**Data entries**

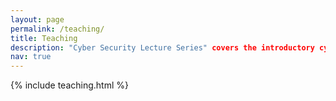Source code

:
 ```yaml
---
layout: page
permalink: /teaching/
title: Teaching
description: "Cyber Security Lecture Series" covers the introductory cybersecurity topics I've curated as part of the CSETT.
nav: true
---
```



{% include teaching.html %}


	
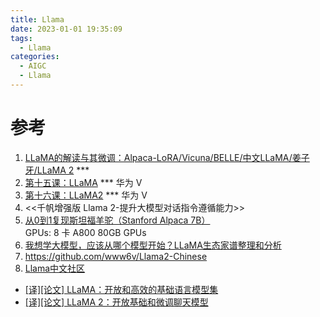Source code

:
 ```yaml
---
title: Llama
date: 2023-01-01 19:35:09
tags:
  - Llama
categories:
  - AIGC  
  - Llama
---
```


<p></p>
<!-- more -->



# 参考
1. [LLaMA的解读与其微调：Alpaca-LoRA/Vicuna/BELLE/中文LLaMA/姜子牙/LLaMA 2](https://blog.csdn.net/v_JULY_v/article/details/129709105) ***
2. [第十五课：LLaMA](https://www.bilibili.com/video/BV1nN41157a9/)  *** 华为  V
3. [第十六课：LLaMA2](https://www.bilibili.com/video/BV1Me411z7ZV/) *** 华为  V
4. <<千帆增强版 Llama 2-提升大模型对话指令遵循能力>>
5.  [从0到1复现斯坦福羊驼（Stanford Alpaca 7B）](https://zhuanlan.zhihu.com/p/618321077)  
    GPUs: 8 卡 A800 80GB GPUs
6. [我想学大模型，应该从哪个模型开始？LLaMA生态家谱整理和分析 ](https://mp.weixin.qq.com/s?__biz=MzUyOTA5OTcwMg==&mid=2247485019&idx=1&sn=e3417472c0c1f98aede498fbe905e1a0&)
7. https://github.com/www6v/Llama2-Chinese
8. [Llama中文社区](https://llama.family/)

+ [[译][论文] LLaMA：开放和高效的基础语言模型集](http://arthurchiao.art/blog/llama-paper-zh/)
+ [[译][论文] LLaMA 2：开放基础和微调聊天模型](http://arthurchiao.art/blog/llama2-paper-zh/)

==

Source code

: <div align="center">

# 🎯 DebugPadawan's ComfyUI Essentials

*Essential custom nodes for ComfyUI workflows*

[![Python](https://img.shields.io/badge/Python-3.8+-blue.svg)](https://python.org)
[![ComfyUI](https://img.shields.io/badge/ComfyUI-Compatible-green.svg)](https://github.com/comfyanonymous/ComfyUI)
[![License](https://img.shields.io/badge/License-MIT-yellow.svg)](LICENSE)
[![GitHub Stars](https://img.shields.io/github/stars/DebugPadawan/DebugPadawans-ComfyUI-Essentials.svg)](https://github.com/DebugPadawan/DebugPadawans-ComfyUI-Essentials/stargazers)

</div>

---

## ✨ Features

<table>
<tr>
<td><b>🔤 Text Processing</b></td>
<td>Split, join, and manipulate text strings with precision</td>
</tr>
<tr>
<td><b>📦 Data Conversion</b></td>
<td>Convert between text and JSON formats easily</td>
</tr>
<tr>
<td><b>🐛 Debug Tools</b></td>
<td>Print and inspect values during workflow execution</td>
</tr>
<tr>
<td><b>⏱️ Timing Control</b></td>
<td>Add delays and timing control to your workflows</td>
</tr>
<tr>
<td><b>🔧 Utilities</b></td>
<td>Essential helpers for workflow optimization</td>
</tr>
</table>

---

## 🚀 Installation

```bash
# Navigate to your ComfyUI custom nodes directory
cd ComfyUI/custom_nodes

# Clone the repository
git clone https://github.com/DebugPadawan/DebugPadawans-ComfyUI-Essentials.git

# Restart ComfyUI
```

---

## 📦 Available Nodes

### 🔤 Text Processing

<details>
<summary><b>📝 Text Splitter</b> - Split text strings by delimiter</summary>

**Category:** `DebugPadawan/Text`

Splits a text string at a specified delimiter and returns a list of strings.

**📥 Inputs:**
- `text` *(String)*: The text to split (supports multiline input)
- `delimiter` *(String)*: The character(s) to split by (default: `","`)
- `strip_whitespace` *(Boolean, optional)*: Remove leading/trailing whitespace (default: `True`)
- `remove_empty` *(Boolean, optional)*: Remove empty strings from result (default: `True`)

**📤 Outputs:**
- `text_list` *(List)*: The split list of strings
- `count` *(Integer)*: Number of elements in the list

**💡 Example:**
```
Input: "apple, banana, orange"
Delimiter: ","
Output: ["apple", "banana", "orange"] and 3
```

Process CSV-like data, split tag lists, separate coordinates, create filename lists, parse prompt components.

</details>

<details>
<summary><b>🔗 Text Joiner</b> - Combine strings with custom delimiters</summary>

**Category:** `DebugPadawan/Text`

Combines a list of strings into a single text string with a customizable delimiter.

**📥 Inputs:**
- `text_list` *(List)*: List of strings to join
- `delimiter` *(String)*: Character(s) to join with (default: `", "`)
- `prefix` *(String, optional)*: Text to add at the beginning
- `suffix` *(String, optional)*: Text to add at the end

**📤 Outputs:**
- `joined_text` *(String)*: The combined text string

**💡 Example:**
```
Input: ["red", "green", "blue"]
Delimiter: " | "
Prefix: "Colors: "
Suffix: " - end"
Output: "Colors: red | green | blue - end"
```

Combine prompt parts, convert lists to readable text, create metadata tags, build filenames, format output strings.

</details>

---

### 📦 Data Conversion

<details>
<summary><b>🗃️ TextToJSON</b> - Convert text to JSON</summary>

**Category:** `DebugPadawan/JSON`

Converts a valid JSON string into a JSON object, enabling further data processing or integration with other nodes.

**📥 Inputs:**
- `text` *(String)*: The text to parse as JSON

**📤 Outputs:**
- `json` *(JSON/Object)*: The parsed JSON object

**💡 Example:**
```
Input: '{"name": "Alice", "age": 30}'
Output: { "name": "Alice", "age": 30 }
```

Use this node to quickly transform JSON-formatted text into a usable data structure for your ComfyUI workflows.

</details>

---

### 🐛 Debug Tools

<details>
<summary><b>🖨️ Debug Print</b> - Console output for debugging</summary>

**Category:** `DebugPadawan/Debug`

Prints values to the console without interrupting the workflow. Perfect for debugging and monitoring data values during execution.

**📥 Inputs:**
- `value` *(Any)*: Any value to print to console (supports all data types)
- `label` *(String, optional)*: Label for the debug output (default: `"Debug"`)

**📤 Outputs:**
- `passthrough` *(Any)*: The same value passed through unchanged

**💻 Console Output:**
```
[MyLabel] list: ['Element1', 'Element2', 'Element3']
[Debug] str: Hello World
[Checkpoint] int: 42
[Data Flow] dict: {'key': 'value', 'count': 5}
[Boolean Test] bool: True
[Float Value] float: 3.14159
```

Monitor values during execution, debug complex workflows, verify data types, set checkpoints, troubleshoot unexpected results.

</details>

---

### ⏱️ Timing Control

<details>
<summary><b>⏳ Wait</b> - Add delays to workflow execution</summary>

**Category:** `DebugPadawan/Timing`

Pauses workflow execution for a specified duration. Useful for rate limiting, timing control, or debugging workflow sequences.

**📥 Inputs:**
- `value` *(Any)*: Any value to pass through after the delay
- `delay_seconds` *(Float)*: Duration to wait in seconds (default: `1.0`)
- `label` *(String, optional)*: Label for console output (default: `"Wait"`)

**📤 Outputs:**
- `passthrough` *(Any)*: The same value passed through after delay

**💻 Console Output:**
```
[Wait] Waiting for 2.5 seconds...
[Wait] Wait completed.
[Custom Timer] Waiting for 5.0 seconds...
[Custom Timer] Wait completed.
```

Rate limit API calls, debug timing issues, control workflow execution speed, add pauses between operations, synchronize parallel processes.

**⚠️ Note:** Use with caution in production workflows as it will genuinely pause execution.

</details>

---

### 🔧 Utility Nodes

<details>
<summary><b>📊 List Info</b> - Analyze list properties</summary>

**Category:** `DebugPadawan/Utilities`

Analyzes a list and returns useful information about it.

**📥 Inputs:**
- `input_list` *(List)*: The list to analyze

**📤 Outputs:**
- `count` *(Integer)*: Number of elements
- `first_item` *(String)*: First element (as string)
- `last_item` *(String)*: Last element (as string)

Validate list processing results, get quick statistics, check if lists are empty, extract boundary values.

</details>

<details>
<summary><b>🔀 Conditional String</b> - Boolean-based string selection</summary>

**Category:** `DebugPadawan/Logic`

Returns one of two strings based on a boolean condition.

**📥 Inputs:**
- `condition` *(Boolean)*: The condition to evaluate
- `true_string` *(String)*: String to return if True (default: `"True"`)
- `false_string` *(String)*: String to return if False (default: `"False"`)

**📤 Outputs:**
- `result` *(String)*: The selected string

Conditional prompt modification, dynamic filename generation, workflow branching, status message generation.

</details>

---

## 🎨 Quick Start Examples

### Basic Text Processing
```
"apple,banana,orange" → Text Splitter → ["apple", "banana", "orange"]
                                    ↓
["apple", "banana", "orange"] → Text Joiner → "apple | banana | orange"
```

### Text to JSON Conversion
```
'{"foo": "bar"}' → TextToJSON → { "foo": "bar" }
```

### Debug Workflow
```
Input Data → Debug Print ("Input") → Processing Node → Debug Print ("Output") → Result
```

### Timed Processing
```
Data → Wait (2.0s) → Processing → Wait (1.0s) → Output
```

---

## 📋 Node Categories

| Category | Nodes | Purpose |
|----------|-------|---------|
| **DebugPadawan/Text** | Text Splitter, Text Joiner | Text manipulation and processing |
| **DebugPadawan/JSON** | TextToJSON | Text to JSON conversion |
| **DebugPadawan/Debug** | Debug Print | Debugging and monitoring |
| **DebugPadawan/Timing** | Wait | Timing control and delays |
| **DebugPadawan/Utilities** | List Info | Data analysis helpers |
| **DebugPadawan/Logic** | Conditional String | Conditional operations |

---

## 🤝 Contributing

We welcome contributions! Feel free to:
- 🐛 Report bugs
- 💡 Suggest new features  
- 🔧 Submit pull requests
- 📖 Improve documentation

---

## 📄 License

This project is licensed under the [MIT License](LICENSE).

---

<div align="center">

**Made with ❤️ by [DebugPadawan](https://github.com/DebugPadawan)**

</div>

---

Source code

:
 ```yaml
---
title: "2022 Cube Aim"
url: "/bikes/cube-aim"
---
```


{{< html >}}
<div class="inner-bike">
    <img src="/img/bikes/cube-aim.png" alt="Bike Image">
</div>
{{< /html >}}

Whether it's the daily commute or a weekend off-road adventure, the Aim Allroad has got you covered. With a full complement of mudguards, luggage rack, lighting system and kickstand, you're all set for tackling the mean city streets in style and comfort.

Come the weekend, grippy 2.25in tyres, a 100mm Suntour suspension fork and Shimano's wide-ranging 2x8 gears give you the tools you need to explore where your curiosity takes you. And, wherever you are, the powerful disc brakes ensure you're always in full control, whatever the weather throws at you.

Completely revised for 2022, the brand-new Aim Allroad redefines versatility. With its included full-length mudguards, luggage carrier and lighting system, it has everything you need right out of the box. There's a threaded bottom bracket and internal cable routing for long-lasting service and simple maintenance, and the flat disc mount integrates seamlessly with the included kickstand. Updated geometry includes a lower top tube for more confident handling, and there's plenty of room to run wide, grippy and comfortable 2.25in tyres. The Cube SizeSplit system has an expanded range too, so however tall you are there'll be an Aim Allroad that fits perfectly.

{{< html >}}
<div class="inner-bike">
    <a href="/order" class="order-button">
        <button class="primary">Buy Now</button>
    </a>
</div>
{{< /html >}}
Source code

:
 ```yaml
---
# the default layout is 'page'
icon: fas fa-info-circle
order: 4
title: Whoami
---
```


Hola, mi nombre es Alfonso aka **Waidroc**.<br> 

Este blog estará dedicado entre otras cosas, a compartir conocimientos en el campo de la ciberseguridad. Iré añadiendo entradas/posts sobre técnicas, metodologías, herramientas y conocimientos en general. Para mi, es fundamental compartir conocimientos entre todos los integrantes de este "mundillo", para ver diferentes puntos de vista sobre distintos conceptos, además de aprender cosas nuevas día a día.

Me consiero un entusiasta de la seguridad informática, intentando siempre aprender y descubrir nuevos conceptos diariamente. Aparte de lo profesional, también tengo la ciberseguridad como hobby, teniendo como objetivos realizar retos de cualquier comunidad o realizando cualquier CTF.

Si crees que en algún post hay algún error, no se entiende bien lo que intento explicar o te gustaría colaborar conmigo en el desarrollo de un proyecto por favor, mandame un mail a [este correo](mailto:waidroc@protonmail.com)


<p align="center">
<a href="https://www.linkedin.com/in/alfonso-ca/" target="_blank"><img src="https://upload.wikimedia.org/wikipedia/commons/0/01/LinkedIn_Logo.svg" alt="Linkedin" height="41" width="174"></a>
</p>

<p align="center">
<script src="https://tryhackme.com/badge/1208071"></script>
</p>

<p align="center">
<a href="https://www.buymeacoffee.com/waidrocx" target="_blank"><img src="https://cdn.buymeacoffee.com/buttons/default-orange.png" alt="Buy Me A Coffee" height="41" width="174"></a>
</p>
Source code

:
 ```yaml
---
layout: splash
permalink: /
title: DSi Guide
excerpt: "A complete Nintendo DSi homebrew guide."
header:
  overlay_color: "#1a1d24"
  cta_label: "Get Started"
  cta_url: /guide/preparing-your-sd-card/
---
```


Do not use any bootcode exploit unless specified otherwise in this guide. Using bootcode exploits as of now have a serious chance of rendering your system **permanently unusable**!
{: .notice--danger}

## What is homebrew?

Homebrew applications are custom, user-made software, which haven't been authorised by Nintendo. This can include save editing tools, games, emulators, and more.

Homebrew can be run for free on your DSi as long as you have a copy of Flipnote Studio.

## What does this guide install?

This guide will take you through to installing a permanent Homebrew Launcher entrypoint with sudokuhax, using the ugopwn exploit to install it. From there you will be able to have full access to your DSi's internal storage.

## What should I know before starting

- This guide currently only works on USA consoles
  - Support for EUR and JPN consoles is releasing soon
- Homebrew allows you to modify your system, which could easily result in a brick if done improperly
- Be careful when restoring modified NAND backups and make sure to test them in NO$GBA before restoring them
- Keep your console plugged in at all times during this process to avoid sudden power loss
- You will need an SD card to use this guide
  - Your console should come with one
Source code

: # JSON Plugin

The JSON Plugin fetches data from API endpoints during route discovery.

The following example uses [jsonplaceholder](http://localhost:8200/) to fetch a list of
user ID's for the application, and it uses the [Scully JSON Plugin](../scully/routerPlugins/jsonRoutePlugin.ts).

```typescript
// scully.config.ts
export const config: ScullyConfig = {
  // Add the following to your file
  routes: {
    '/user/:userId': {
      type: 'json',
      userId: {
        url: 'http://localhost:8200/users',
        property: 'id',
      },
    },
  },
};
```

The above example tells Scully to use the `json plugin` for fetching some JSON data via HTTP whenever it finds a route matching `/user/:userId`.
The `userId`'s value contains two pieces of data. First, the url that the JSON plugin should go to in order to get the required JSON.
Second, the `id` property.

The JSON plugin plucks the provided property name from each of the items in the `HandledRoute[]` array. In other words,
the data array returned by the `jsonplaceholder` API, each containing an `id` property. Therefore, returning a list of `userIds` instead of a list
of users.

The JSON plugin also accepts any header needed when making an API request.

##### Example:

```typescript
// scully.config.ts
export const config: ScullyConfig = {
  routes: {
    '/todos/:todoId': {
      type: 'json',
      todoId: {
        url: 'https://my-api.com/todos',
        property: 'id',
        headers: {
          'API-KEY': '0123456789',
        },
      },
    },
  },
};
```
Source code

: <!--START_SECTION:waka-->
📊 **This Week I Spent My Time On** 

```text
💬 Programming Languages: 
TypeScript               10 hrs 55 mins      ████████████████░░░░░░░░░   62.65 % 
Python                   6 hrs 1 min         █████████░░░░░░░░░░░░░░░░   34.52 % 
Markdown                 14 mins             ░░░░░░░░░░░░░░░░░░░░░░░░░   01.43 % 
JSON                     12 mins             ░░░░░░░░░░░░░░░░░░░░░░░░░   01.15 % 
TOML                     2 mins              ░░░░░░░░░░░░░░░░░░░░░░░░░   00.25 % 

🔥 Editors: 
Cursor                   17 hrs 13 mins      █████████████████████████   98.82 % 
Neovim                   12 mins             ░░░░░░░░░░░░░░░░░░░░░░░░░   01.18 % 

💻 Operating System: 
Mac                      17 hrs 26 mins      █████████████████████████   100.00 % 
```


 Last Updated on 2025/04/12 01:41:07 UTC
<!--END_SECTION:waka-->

**BRIEF**
State the number of lines in the records that hold the string "green", and add nothing.

**TASK OUTPUT**
3